(Data extracted from a collection)
>>>>

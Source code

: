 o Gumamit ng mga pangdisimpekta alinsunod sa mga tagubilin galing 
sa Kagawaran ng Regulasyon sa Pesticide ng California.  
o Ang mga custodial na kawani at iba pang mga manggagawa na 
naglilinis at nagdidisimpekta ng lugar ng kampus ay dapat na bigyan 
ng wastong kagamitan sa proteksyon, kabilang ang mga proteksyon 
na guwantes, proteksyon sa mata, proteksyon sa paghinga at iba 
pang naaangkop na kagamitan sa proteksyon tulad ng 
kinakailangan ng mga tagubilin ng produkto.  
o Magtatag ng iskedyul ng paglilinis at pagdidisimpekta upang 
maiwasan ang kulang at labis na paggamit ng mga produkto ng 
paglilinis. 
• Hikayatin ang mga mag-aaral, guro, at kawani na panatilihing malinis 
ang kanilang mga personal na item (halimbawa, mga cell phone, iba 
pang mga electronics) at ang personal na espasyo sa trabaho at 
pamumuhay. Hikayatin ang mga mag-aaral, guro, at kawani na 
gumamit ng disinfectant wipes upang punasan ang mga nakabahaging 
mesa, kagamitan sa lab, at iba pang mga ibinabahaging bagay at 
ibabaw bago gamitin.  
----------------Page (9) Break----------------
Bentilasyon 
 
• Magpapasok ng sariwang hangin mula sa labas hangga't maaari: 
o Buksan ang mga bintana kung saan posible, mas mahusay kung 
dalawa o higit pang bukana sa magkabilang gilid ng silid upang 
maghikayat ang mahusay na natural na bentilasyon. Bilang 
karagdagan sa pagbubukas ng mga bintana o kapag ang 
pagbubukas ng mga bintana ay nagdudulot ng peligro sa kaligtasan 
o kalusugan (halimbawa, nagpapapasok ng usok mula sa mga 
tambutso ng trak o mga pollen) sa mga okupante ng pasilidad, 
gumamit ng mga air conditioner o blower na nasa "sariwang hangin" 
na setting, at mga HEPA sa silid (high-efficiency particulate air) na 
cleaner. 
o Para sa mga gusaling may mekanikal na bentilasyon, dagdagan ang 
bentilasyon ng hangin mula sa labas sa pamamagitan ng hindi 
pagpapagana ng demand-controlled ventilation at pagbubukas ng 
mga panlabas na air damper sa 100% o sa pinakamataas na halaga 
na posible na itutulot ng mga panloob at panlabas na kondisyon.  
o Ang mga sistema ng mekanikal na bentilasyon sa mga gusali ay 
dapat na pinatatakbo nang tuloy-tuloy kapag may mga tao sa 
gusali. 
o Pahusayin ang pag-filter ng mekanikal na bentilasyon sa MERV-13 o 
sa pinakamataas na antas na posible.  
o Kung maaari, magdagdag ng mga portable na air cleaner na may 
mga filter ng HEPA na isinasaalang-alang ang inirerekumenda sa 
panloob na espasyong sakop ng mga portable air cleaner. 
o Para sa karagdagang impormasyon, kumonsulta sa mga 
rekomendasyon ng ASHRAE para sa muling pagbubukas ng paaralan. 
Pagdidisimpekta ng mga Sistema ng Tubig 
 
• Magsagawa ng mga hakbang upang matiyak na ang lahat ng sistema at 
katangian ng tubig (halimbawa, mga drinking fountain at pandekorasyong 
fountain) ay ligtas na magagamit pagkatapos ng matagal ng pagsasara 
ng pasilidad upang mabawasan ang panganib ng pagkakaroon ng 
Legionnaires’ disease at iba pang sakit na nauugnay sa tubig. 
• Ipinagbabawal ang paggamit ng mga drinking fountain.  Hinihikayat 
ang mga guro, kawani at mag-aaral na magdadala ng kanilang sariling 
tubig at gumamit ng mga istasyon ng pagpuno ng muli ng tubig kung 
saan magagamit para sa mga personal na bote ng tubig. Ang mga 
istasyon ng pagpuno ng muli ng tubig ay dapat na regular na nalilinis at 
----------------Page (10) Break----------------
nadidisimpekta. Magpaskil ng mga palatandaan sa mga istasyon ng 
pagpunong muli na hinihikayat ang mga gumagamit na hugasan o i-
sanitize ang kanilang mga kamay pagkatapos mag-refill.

<<<<

§ **TASK STATEMENT**
An exact restatement of the data is required.

§ **RESULT**
Source code

: o Gumamit ng mga pangdisimpekta alinsunod sa mga tagubilin galing 
sa Kagawaran ng Regulasyon sa Pesticide ng California.  
o Ang mga custodial na kawani at iba pang mga manggagawa na 
naglilinis at nagdidisimpekta ng lugar ng kampus ay dapat na bigyan 
ng wastong kagamitan sa proteksyon, kabilang ang mga proteksyon 
na guwantes, proteksyon sa mata, proteksyon sa paghinga at iba 
pang naaangkop na kagamitan sa proteksyon tulad ng 
kinakailangan ng mga tagubilin ng produkto.  
o Magtatag ng iskedyul ng paglilinis at pagdidisimpekta upang 
maiwasan ang kulang at labis na paggamit ng mga produkto ng 
paglilinis. 
• Hikayatin ang mga mag-aaral, guro, at kawani na panatilihing malinis 
ang kanilang mga personal na item (halimbawa, mga cell phone, iba 
pang mga electronics) at ang personal na espasyo sa trabaho at 
pamumuhay. Hikayatin ang mga mag-aaral, guro, at kawani na 
gumamit ng disinfectant wipes upang punasan ang mga nakabahaging 
mesa, kagamitan sa lab, at iba pang mga ibinabahaging bagay at 
ibabaw bago gamitin.  
----------------Page (9) Break----------------
Bentilasyon 
 
• Magpapasok ng sariwang hangin mula sa labas hangga't maaari: 
o Buksan ang mga bintana kung saan posible, mas mahusay kung 
dalawa o higit pang bukana sa magkabilang gilid ng silid upang 
maghikayat ang mahusay na natural na bentilasyon. Bilang 
karagdagan sa pagbubukas ng mga bintana o kapag ang 
pagbubukas ng mga bintana ay nagdudulot ng peligro sa kaligtasan 
o kalusugan (halimbawa, nagpapapasok ng usok mula sa mga 
tambutso ng trak o mga pollen) sa mga okupante ng pasilidad, 
gumamit ng mga air conditioner o blower na nasa "sariwang hangin" 
na setting, at mga HEPA sa silid (high-efficiency particulate air) na 
cleaner. 
o Para sa mga gusaling may mekanikal na bentilasyon, dagdagan ang 
bentilasyon ng hangin mula sa labas sa pamamagitan ng hindi 
pagpapagana ng demand-controlled ventilation at pagbubukas ng 
mga panlabas na air damper sa 100% o sa pinakamataas na halaga 
na posible na itutulot ng mga panloob at panlabas na kondisyon.  
o Ang mga sistema ng mekanikal na bentilasyon sa mga gusali ay 
dapat na pinatatakbo nang tuloy-tuloy kapag may mga tao sa 
gusali. 
o Pahusayin ang pag-filter ng mekanikal na bentilasyon sa MERV-13 o 
sa pinakamataas na antas na posible.  
o Kung maaari, magdagdag ng mga portable na air cleaner na may 
mga filter ng HEPA na isinasaalang-alang ang inirerekumenda sa 
panloob na espasyong sakop ng mga portable air cleaner. 
o Para sa karagdagang impormasyon, kumonsulta sa mga 
rekomendasyon ng ASHRAE para sa muling pagbubukas ng paaralan. 
Pagdidisimpekta ng mga Sistema ng Tubig 
 
• Magsagawa ng mga hakbang upang matiyak na ang lahat ng sistema at 
katangian ng tubig (halimbawa, mga drinking fountain at pandekorasyong 
fountain) ay ligtas na magagamit pagkatapos ng matagal ng pagsasara 
ng pasilidad upang mabawasan ang panganib ng pagkakaroon ng 
Legionnaires’ disease at iba pang sakit na nauugnay sa tubig. 
• Ipinagbabawal ang paggamit ng mga drinking fountain.  Hinihikayat 
ang mga guro, kawani at mag-aaral na magdadala ng kanilang sariling 
tubig at gumamit ng mga istasyon ng pagpuno ng muli ng tubig kung 
saan magagamit para sa mga personal na bote ng tubig. Ang mga 
istasyon ng pagpuno ng muli ng tubig ay dapat na regular na nalilinis at 
----------------Page (10) Break----------------
nadidisimpekta. Magpaskil ng mga palatandaan sa mga istasyon ng 
pagpunong muli na hinihikayat ang mga gumagamit na hugasan o i-
sanitize ang kanilang mga kamay pagkatapos mag-refill.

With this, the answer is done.